In a § 1983 action, respondeat superior, or vicarious liability, may not be imposed in the absence of a state law imposing such liability. See Redman v. County of San Diego, 942 F.2d 1435, 1446 (9th Cir. 1991) (citing Mosher v. Saalfeld, 589 F.2d 438, 441 (9th Cir. 1978)). There is no liability under this statute solely because one is responsible for the actions or omissions of another. Redman, 942 F.2d at 1446. However, "a supervisor may be liable if there exists either(1) his or her personal involvement in the constitutional deprivation, or (2) a sufficient causal connection between the supervisor's wrongful conduct and the constitutional violation." Id. (citing Hansen v. Black, 885 F.2d 642, 646 (9th Cir. 1989)). See also Starr v. Baca, 652 F.3d 1202, 1207 (9th Cir. 2011).
The requisite causal connection for liability may be found, even without a supervisor's overt personal participation, in several circumstances. For instance, this "causal connection may be established when an official sets in motion a 'series of acts by others which the actor knows or reasonably should know would cause others to inflict' constitutional harms." Preschooler II v. Davis, 479 F.3d 1175, 1183 (9th Cir. 2007). The requisite causal connection may also be found where the supervisor "knowingly refused to terminate a series of acts by others, which [the supervisor] knew or reasonably should have known would cause others to inflict constitutional injury." Dubner v. City & Cnty. of San Francisco, 266 F.3d 959, 968 (9th Cir. 2001). The requisite causal connection also exists where a supervisory official implements a policy that he knows or reasonably should know is so deficient that the policy itself is a repudiation of constitutional rights and is the moving force of the constitutional violation. Redman, 942 F.2d at 1446-47 (citing Thompkins v. Belt, 828 F.2d 298, 303-04 (9th Cir. 1989) and Johnson v. Duffy, 588 F.2d 740, 743-44 (9th Cir. 1978)). Liability may be appropriate where the policymakers and supervisors have actual or constructive notice of the deficiency.
Clement v. Gomez, 2298 F.3d 898, 905 (9th Cir. 2002) (citing Farmer v. Brennan, 511 U.S. 825 (1970)).*fn1
This causal link between a supervisor and the claimed constitutional violation must be specifically alleged. See Fayle v. Stapley, 607 F.2d 858, 862 (9th Cir. 1979); Mosher v. Saalfeld, 589 F.2d 438, 441 (9th Cir. 1978). Vague and conclusory allegations concerning the involvement of official personnel in civil rights violations are not sufficient. See Ivey v. Board of Regents, 673 F.2d 266, 268 (9th Cir. 1982).

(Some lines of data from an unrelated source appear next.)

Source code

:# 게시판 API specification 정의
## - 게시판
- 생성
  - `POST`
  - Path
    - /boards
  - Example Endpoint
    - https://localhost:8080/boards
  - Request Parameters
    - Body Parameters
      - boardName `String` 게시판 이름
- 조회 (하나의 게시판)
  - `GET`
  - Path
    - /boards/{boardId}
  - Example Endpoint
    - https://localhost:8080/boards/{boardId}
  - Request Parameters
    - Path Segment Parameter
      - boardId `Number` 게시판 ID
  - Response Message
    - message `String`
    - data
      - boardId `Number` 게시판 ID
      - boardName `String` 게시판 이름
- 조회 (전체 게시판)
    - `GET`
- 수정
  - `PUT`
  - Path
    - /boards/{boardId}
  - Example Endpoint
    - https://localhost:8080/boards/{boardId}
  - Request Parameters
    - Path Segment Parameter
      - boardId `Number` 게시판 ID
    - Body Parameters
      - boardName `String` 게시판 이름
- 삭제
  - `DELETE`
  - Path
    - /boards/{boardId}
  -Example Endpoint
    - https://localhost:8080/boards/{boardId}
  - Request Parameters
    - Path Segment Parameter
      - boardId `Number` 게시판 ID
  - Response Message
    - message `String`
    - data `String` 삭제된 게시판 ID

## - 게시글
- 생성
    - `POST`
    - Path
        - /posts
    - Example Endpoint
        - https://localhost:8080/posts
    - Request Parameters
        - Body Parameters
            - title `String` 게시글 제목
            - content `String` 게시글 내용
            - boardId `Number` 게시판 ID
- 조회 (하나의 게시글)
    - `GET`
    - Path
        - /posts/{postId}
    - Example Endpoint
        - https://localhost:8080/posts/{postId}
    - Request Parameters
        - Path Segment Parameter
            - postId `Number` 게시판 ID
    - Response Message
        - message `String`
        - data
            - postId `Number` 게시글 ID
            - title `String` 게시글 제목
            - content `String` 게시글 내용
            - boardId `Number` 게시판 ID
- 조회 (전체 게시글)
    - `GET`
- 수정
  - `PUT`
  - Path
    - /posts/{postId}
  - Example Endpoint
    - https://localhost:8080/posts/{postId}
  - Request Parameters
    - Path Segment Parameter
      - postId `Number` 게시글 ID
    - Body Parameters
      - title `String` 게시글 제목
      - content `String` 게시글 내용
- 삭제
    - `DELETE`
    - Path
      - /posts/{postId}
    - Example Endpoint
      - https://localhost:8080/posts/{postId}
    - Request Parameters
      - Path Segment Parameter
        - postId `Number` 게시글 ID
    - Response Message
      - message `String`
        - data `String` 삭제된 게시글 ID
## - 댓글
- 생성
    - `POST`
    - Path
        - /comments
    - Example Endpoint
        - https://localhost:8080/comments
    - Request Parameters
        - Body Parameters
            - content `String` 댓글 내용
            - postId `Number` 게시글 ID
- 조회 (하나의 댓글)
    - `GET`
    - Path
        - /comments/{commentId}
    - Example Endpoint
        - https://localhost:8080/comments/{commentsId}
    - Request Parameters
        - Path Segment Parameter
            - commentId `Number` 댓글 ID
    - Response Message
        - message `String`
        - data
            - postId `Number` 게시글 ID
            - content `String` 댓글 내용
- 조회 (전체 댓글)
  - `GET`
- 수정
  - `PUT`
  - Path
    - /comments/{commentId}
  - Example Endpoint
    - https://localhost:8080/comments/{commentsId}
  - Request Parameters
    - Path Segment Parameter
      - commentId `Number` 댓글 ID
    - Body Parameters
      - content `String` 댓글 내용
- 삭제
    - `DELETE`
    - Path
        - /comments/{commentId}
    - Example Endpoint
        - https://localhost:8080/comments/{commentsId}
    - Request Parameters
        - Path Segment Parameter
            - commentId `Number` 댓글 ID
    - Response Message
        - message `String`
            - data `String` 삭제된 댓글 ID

Finally, plaintiff is informed that the court cannot refer to a prior pleading in order to make plaintiff's amended complaint complete. Local Rule 15-220 requires that an amended complaint be complete in itself without reference to any prior pleading. This is because, as a general rule, an amended complaint supersedes the original complaint. See Loux v. Rhay, 375 F.2d 55, 57 (9th Cir. 1967). Once plaintiff files an amended complaint, the original pleading no longer serves any function in the case.
Accordingly, IT IS HEREBY ORDERED that plaintiff's complaint filed November 2, 2010 is dismissed. Plaintiff is granted thirty days from the date of service of this order to file an amended complaint only with respect to his claim that defendant Traquina was responsible for an institutional policy of failing to provide blood pressure screening to inmates when the prison was on lockdown.*fn2 Any amended complaint that plaintiff elects to file must comply with the requirements of the Civil Rights Act, the Federal Rules of Civil Procedure, and the Local Rules of Practice. An amended complaint must bear the docket number assigned to this case and be labeled "Amended Complaint." Finally, failure to file an amended complaint in accordance with this order will result in a recommendation that this action be dismissed.